WHAT YOU SHOULD DO:
Start to finish, print the data below exactly, without the images.
=== Begin Enclosure ===
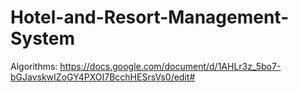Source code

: # Hotel-and-Resort-Management-System

Algorithms: https://docs.google.com/document/d/1AHLr3z_5bo7-bGJavskwIZoGY4PXOI7BcchHESrsVs0/edit#
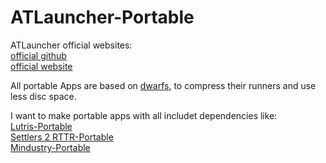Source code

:# ATLauncher-Portable
ATLauncher official websites: <br />
[official github](https://github.com/ATLauncher/ATLauncher) <br />
[official website](https://atlauncher.com/) <br />

All portable Apps are based on [dwarfs](https://github.com/mhx/dwarfs), to compress their runners and use less disc space.

I want to make portable apps with all includet dependencies like: <br />
[Lutris-Portable](https://github.com/Farmer-Markus/Lutris-Portable) <br />
[Settlers 2 RTTR-Portable](https://github.com/Farmer-Markus/s25-RTTR-Portable) <br />
[Mindustry-Portable](https://github.com/Farmer-Markus/Mindustry-Portable) <br />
=== End Enclosure ===
RESULT OF THIS EXERCISE:
Source code

: # Hotel-and-Resort-Management-System

Algorithms: https://docs.google.com/document/d/1AHLr3z_5bo7-bGJavskwIZoGY4PXOI7BcchHESrsVs0/edit#
Source code

:# ATLauncher-Portable
ATLauncher official websites: <br />
[official github](https://github.com/ATLauncher/ATLauncher) <br />
[official website](https://atlauncher.com/) <br />

All portable Apps are based on [dwarfs](https://github.com/mhx/dwarfs), to compress their runners and use less disc space.

I want to make portable apps with all includet dependencies like: <br />
[Lutris-Portable](https://github.com/Farmer-Markus/Lutris-Portable) <br />
[Settlers 2 RTTR-Portable](https://github.com/Farmer-Markus/s25-RTTR-Portable) <br />
[Mindustry-Portable](https://github.com/Farmer-Markus/Mindustry-Portable) <br />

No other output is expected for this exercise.